Look up Poincare and his work on insights. There are also a lot of studies on the importance of emotion or feeling to understanding that will be worth reading if you are interested in this. Intuitively of course it makes sense that you will only learn something when you engage with it deeply, and that requires some feeling for the material that draws you into it and beyond the surface.

When I know something it changes something in me. If you examine the root of understanding, for instance, you will see that it can be taken quite literally--you stand beneath it; the knowledge consumes you. There are also some Greek roots that point to it meaning something like feeling it in your guts, your innards.

I would also say that knowing something means that you go beyond conceptualisations. You have an intuitive sense of the thing.
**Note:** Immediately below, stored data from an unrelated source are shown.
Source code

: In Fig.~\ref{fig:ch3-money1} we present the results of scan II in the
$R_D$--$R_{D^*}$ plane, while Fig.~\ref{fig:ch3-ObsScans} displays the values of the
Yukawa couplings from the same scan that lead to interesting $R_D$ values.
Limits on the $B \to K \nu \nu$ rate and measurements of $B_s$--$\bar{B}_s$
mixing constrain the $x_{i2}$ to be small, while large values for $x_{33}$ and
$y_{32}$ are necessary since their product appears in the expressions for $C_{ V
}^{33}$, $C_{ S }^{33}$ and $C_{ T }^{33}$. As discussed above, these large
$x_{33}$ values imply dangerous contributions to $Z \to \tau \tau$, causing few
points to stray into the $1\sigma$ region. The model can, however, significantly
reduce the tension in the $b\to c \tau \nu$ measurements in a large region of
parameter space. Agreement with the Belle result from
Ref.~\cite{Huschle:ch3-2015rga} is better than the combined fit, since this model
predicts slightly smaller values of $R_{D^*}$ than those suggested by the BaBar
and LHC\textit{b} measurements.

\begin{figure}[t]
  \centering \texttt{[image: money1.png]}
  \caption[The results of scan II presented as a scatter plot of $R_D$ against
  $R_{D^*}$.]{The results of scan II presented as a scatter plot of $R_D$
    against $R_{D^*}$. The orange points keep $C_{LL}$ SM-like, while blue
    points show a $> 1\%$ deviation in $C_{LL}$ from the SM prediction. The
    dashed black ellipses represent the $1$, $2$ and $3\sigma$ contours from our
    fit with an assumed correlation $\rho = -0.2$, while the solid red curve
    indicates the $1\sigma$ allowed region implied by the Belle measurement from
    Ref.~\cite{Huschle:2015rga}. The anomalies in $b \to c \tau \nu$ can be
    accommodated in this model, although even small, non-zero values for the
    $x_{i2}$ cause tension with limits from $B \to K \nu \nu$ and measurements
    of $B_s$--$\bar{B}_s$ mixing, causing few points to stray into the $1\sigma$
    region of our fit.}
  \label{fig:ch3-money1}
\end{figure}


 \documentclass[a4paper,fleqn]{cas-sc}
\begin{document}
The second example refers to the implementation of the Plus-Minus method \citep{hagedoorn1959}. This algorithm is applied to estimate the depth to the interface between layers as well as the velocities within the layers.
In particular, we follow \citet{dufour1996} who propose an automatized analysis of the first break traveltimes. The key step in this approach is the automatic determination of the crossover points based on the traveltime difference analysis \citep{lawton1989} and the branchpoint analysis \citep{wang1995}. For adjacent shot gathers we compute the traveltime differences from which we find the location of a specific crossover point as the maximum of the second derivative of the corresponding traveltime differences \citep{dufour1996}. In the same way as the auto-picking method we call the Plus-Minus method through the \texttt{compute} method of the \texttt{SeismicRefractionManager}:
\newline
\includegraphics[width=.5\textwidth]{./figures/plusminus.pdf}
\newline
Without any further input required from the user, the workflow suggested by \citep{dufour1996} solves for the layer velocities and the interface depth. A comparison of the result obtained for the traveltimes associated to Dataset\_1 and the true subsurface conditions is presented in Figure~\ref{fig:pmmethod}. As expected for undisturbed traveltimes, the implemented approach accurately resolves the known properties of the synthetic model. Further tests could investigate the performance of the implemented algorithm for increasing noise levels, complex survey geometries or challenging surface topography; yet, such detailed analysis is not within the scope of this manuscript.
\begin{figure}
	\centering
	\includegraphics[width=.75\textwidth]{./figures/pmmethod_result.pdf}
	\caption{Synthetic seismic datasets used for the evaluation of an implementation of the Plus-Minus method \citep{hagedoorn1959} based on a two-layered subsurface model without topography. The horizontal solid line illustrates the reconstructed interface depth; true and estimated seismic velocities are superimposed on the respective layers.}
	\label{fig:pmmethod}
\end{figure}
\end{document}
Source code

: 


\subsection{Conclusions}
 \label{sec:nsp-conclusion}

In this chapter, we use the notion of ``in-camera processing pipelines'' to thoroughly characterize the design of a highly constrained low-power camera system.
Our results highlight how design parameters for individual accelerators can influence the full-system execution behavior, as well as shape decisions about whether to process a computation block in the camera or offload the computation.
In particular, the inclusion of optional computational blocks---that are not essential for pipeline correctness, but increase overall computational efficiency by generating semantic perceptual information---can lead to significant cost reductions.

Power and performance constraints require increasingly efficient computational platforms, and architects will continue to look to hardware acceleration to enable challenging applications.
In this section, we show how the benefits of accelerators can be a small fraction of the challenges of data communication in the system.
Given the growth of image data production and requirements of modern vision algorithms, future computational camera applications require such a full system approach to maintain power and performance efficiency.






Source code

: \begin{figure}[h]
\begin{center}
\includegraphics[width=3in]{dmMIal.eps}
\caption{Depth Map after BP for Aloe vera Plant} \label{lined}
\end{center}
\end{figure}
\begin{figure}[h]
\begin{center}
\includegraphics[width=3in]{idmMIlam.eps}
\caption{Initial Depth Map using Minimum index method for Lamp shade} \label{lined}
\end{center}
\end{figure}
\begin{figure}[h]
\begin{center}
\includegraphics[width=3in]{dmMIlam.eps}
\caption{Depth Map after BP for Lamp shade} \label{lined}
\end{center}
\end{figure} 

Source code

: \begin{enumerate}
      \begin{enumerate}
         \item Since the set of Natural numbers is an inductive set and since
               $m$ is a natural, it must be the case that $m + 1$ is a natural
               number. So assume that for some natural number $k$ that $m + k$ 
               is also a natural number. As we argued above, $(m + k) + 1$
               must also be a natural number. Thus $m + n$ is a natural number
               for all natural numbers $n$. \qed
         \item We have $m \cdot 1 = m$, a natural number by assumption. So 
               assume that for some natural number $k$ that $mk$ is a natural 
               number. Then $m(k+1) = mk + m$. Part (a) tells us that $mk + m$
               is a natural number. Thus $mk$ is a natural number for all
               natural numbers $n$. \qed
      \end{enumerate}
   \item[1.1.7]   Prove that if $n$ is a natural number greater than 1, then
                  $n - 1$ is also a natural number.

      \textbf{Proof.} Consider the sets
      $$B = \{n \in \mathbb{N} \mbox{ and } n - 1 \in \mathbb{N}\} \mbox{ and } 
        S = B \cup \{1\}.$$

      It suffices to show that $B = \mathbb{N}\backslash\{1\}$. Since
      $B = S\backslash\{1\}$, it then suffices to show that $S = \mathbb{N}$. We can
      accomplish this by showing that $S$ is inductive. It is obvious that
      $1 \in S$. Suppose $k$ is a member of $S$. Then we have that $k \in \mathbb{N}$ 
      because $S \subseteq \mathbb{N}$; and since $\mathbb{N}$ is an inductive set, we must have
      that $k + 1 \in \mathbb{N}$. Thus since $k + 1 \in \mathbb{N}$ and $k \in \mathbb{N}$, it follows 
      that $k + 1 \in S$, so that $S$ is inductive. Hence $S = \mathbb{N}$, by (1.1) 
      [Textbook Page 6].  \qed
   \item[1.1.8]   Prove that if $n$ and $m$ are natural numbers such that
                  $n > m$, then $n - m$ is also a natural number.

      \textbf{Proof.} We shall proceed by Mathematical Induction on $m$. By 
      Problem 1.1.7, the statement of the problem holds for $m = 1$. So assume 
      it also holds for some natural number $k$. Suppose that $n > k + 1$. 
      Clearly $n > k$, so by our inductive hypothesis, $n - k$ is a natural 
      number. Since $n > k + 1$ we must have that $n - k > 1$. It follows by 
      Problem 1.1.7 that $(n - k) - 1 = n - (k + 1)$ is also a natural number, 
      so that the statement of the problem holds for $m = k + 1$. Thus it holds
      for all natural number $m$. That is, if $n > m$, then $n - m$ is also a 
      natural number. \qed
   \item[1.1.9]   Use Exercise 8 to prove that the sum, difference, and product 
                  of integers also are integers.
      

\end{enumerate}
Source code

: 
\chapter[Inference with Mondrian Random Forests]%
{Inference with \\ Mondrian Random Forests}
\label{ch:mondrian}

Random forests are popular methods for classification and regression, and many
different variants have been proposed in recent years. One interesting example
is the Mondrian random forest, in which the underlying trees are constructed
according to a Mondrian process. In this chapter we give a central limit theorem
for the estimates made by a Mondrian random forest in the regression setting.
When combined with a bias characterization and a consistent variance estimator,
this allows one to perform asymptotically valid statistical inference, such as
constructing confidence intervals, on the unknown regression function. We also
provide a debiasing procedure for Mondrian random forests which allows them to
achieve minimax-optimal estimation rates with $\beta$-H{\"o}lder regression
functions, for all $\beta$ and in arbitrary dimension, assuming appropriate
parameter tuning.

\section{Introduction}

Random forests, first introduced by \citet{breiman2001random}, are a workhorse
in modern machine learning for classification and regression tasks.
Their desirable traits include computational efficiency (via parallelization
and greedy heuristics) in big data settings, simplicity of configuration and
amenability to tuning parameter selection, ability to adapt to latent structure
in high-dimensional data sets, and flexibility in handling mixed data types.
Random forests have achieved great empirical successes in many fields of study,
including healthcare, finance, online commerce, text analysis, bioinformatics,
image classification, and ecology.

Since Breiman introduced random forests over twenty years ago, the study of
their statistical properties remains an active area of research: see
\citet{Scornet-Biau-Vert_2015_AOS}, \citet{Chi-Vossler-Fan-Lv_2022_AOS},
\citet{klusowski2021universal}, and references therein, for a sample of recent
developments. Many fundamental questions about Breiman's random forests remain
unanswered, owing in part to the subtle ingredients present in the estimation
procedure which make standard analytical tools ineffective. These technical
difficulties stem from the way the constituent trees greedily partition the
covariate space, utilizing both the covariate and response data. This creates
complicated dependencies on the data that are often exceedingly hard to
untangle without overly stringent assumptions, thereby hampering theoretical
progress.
If one were so inclined, one might say that knowing something is simply clearing away the debris of human thoughts and piercing down to the pure awareness of the universe, otherwise known as God, where all things simply 'are'.

>> No.15027169

>>15026256
>When would you say you have "learned" a subject anon?

When Im better at it than anyone else, or at least stand above 1% to 0.1%

Its a simple and real metric that tells you youre an "expert"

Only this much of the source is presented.